10 The correspondence between Anatol Heintz and Academician Yuriy Orlov is held in the Natascha Heintz family archive. For more about Orlov and his works see Orlov (Citation1989).

11 For more on the life of prisoners in the Grini camp, see (Nansen Citation2016). Odd Nansen was the son of the Norwegian polar explorer, diplomat and humanitarian Fridtjof Nansen.

12 Baltic Germans were a German-speaking minority in what is now Estonia and Latvia ­ – territory that was part of the Russian Empire from the eighteenth century until the dissolution of the Empire after the 1917 Revolution. During that period, Baltic Germans formed the social elite in this part of the Russian state. In the nineteenth century, one in eight of all Russian civil servants were Baltic Germans, who were renowned for their loyalty towards the Tsar and their long tradition of serving the crown. The Baltic Germans were not only civil servants, but also doctors, foresters, country pastors, naval officers, and burgher manor owners in the Baltic area (see Thaden Citation1994). Anatol Heintz’s grandfather, Alfred Heintz, was born into a merchant family in 1842 in today’s Ventspils (Latvia). His family moved to St Petersburg, where he later held the post of archivist in the General Evangelical-Lutheran Consistory for more than 30 years. After the turn of the century, he was also director of the city’s telegraph department number 23 (https://spslc.ru/burial-places/gejncz-alfredvasilevich.html?ysclid=lf85ip0gsx784930984). The Hoffmanns were also Baltic Germans, but as far as we know this German family background was not thematized in connection with Anatol Heintz’ adaptation to Norwegian conditions. In Norway he was considered a Russian (russkiy), since he was born in Russia before coming to Norway, and since Russian was his first language. Of course, he might have been just a rossiyanin, which is what Russians call someone with Russian citizenship, who might have a mother tongue other than Russian, such as Tatar, Chechen, Nenets or Georgian, to name a few of the more than 30 languages that are in official use in different parts of Russia today. In the anglophone world, Russian is usually applied to describe both a russkiy and a rossiyanin. A. Ye. Heintz was a rossiyanin but also a russkiy since Russian was his first language.

13 Like her father, Natascha Heintz became a palaeontologist, specializing on early fishes. She has inter alia contributed to the study of mammoths in Norway during the last ice age and taken part in expeditions to Svalbard. In 1960 she organized, together with her father and T. Winsnes, an excursion of geologists to Svalbard, during which the first traces of land-living dinosaurs on the archipelago were found. From 1960–1966 Natascha Heintz was employed by the Norwegian Polar Institute, then from 1967–2000 she worked at the Palaeontological Museum in Oslo, her father’s institution.

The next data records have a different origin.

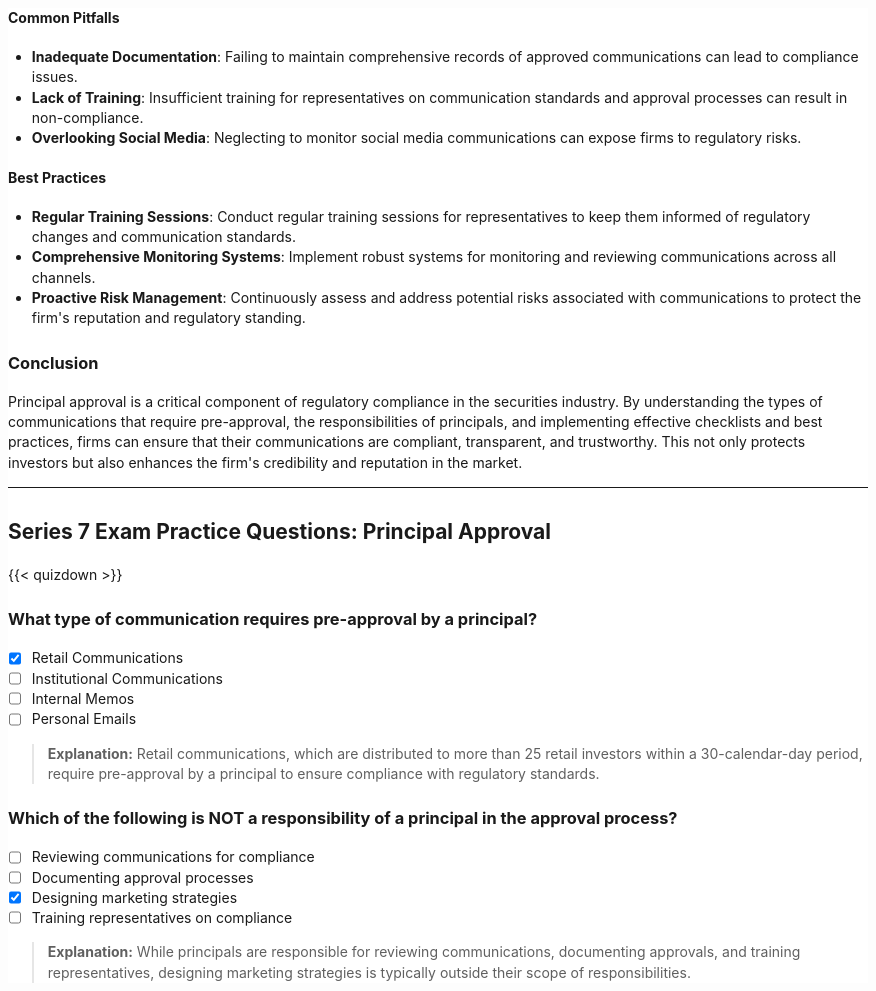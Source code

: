 #### Common Pitfalls

- **Inadequate Documentation**: Failing to maintain comprehensive records of approved communications can lead to compliance issues.
- **Lack of Training**: Insufficient training for representatives on communication standards and approval processes can result in non-compliance.
- **Overlooking Social Media**: Neglecting to monitor social media communications can expose firms to regulatory risks.

#### Best Practices

- **Regular Training Sessions**: Conduct regular training sessions for representatives to keep them informed of regulatory changes and communication standards.
- **Comprehensive Monitoring Systems**: Implement robust systems for monitoring and reviewing communications across all channels.
- **Proactive Risk Management**: Continuously assess and address potential risks associated with communications to protect the firm's reputation and regulatory standing.

### Conclusion

Principal approval is a critical component of regulatory compliance in the securities industry. By understanding the types of communications that require pre-approval, the responsibilities of principals, and implementing effective checklists and best practices, firms can ensure that their communications are compliant, transparent, and trustworthy. This not only protects investors but also enhances the firm's credibility and reputation in the market.

---

## Series 7 Exam Practice Questions: Principal Approval

{{< quizdown >}}

### What type of communication requires pre-approval by a principal?

- [x] Retail Communications
- [ ] Institutional Communications
- [ ] Internal Memos
- [ ] Personal Emails

> **Explanation:** Retail communications, which are distributed to more than 25 retail investors within a 30-calendar-day period, require pre-approval by a principal to ensure compliance with regulatory standards.

### Which of the following is NOT a responsibility of a principal in the approval process?

- [ ] Reviewing communications for compliance
- [ ] Documenting approval processes
- [x] Designing marketing strategies
- [ ] Training representatives on compliance

> **Explanation:** While principals are responsible for reviewing communications, documenting approvals, and training representatives, designing marketing strategies is typically outside their scope of responsibilities.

14 Igor Mikhailovich Dyakonov (1915–1999) later became a prominent Russian historian, orientalist and linguist. In the 1920s, as the son of M. A. Dyakonov, a member of staff at the Soviet trade delegation in Norway, he lived in Oslo where his family was acquainted with the Heintz family.

15 Anatol Heintz received multiple titles and awards for his scientific work, and we will mention just a few here. In 1939 he received the King Haakon VII medal, and shortly thereafter became a full member of the Norwegian Academy of Sciences. In addition to this, he was an honorary member of the Geological Society of London, a Corresponding Fellow of the Academy of Sciences of Uppsala and the Royal Society of Arts and Sciences in Gothenburg (Sweden), a Fellow of the Linnean Society of London and the Society of Vertebrate Palaeontology in the USA.